Nico Rosberg: Ah, it’s been a great season. I can say that already now. Yes, tomorrow is a great chance, a great opportunity, and I will try to grab it with both hands.

Q: The saying is that winning is a mind game. How is your mind on the eve of tomorrow’s decisive race? How do you try to read the mind of your rival?

NR: The situation is intense, yes, but it’s a great moment at the same time. I try to focus on that great moment and enjoy it, to have that opportunity. That is very special. I look at it this way: Lewis has everything to lose and I have everything to gain. So, for sure, the pressure is on him. That is part of my opportunity. My opportunity is to put as much pressure on him as possible - and maybe he makes a mistake. We did see that in Brazil. In Brazil I tried to keep the level of pressure as high as possible and forced him to push beyond the limit.

Q: How nerve racking is the situation for yourself?

NR: As I just said, it is very intense but it is not nerve racking. Not much more than at other times.

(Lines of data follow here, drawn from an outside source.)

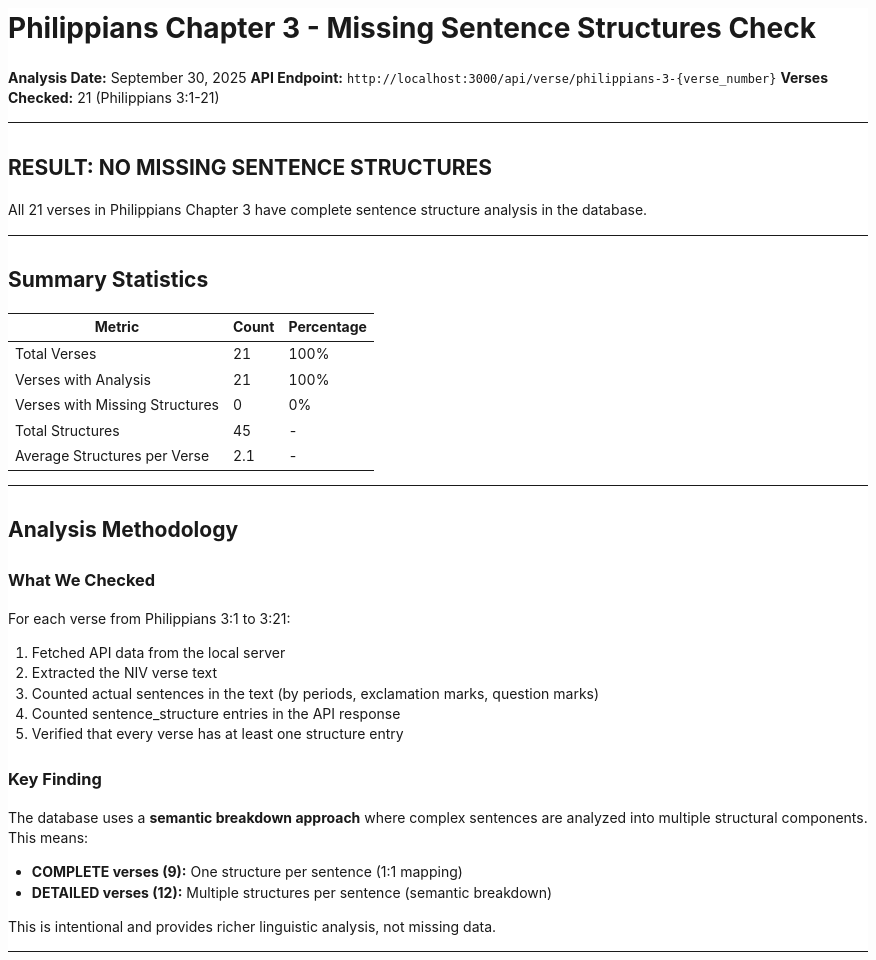 # Philippians Chapter 3 - Missing Sentence Structures Check

**Analysis Date:** September 30, 2025
**API Endpoint:** `http://localhost:3000/api/verse/philippians-3-{verse_number}`
**Verses Checked:** 21 (Philippians 3:1-21)

---

## RESULT: NO MISSING SENTENCE STRUCTURES

All 21 verses in Philippians Chapter 3 have complete sentence structure analysis in the database.

---

## Summary Statistics

| Metric | Count | Percentage |
|--------|-------|------------|
| Total Verses | 21 | 100% |
| Verses with Analysis | 21 | 100% |
| Verses with Missing Structures | 0 | 0% |
| Total Structures | 45 | - |
| Average Structures per Verse | 2.1 | - |

---

## Analysis Methodology

### What We Checked

For each verse from Philippians 3:1 to 3:21:
1. Fetched API data from the local server
2. Extracted the NIV verse text
3. Counted actual sentences in the text (by periods, exclamation marks, question marks)
4. Counted sentence_structure entries in the API response
5. Verified that every verse has at least one structure entry

### Key Finding

The database uses a **semantic breakdown approach** where complex sentences are analyzed into multiple structural components. This means:

- **COMPLETE verses (9):** One structure per sentence (1:1 mapping)
- **DETAILED verses (12):** Multiple structures per sentence (semantic breakdown)

This is intentional and provides richer linguistic analysis, not missing data.

---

Q: Lewis seemed to have made some mistakes in qualifying. Is that the strategy of intensifying the pressure?

NR: I can’t answer if that was the case this afternoon, but yes, it is in my hands to put as much pressure on him as possible. He’s made several mistakes lately - and these signs give me hope. I keep learning from that.

Q: You made a mistake in Austin. Have you learned from that?

NR: Yes, it was the racing that I needed to work on in the later part of the season - the area I had to work on most. But that is not something that you can transport overnight from one situation to the other. That takes time - and analysing. Brazil was a step in the right direction - and there is more to come. Maybe we’ll see tomorrow. I am sure it will be a great battle again.

Q: Was anything surprising or special for you in this qualifying?

NR: Maybe that the gap was bigger than I had expected in Q3. In Q2 I pushed the wrong two buttons in the wrong order - and had to pay the price in Turn 8 after the straight. Simply the wrong button! These are such small details - and thankfully I got them right when it really counted!

Q: You said that you would need help tomorrow. What kind of scenarios do you have in mind?

NR: First, if someone has a good start then it is almost impossible to overtake him. So overtaking I rather dismiss. For example, you cannot overtake a Williams on track - only in the pit lane. That is a chance. In free practice I tried to play out an overtaking scenario: I was behind a Ferrari - a car significantly slower than the Williams - and it was impossible for me to pass. Maybe he’ll make a mistake? That could be a chance as well - who knows?

Q: But would it be within ‘team rules’ to try and slow down Lewis to give one of the Williams the chance to pass?

NR: That is a question that touches internal agreements, so no answer to that one.

Q: How was the debriefing today? Frayed nerves?

NR: It was intense. But we never miss out on cheers for having the front row. That is standard. That is what we do every time we occupy the front row - and we want to keep that procedure.

Q: On Thursday you were talking about out-psyching Lewis…

NR: …out-psyching is not what I’ve used. I simply want to raise the pressure on him - and keep the pressure level high. In Brazil it partly worked - and something like that is what I have in mind.